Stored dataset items
——————

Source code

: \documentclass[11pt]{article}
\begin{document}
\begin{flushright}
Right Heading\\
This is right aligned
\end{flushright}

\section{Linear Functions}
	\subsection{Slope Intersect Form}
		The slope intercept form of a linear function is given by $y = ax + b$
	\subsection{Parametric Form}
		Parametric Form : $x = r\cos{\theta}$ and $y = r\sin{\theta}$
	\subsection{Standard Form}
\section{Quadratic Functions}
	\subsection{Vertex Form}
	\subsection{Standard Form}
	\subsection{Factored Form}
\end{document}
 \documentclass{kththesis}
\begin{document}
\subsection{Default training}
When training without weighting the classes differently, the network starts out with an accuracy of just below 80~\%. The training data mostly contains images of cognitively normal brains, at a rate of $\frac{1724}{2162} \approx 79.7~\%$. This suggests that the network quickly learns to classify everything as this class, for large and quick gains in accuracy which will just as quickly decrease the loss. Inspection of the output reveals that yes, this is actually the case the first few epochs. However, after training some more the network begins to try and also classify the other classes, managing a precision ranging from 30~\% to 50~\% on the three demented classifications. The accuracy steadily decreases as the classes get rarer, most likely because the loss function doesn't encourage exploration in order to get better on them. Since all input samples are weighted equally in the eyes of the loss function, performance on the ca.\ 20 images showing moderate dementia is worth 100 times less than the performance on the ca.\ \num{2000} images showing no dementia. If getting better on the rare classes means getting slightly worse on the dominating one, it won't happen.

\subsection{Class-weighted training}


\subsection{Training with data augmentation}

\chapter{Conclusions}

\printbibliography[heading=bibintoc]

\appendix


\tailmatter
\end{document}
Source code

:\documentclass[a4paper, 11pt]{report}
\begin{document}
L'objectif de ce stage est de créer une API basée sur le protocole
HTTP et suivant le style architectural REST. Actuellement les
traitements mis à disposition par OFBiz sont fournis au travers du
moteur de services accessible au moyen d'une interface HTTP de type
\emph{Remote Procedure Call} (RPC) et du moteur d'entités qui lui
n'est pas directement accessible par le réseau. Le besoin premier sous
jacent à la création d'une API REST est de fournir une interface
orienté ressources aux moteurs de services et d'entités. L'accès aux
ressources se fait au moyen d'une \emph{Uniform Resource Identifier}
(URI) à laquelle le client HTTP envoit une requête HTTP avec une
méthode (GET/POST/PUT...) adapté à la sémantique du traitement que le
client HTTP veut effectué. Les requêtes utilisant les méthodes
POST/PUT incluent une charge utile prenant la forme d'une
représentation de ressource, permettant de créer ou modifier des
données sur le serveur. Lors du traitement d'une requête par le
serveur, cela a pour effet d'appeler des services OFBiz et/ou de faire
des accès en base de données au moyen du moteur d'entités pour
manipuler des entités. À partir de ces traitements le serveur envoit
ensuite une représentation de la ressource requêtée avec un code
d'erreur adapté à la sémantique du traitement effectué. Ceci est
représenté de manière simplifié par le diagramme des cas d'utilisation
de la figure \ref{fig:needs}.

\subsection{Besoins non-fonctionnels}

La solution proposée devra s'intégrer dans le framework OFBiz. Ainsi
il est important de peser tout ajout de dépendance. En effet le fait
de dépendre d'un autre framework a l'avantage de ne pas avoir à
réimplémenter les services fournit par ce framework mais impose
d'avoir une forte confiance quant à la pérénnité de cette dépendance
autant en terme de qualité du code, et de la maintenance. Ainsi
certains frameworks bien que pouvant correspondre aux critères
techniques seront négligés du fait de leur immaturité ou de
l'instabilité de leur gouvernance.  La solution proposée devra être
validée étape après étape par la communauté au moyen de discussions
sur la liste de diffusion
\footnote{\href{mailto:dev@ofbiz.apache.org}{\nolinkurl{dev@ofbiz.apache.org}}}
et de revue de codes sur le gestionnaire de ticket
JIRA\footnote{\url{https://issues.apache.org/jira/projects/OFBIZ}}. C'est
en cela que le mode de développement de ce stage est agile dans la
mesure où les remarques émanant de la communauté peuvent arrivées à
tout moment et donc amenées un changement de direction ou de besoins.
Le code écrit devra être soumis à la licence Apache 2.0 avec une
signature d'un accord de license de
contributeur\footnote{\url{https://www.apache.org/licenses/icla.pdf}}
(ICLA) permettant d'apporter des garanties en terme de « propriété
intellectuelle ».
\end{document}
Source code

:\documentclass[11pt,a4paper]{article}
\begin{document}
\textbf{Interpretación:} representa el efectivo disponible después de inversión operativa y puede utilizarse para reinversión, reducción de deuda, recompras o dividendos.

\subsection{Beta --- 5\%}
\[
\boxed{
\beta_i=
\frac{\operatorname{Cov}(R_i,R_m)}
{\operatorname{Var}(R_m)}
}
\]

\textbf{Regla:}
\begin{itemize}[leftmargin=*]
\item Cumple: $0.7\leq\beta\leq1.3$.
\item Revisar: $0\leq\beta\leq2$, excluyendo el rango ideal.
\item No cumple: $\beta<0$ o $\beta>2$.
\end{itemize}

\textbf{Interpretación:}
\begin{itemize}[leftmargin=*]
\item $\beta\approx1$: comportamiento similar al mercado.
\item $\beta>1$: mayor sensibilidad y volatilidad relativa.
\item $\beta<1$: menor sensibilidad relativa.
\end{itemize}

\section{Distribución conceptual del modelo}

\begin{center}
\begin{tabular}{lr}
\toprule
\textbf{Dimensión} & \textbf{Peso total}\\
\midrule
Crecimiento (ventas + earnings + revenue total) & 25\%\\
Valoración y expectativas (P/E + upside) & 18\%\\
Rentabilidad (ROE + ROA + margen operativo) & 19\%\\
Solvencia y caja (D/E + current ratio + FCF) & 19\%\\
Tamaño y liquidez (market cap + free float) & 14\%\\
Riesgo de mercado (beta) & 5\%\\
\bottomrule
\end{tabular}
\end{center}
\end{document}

——————

Problem details
Using the records above, restate word for word the lines from the one with "représenté de manière" through the one with "de dépendre d'un", both included.

Response below
représenté de manière simplifié par le diagramme des cas d'utilisation
de la figure \ref{fig:needs}.

\subsection{Besoins non-fonctionnels}

La solution proposée devra s'intégrer dans le framework OFBiz. Ainsi
il est important de peser tout ajout de dépendance. En effet le fait
de dépendre d'un autre framework a l'avantage de ne pas avoir à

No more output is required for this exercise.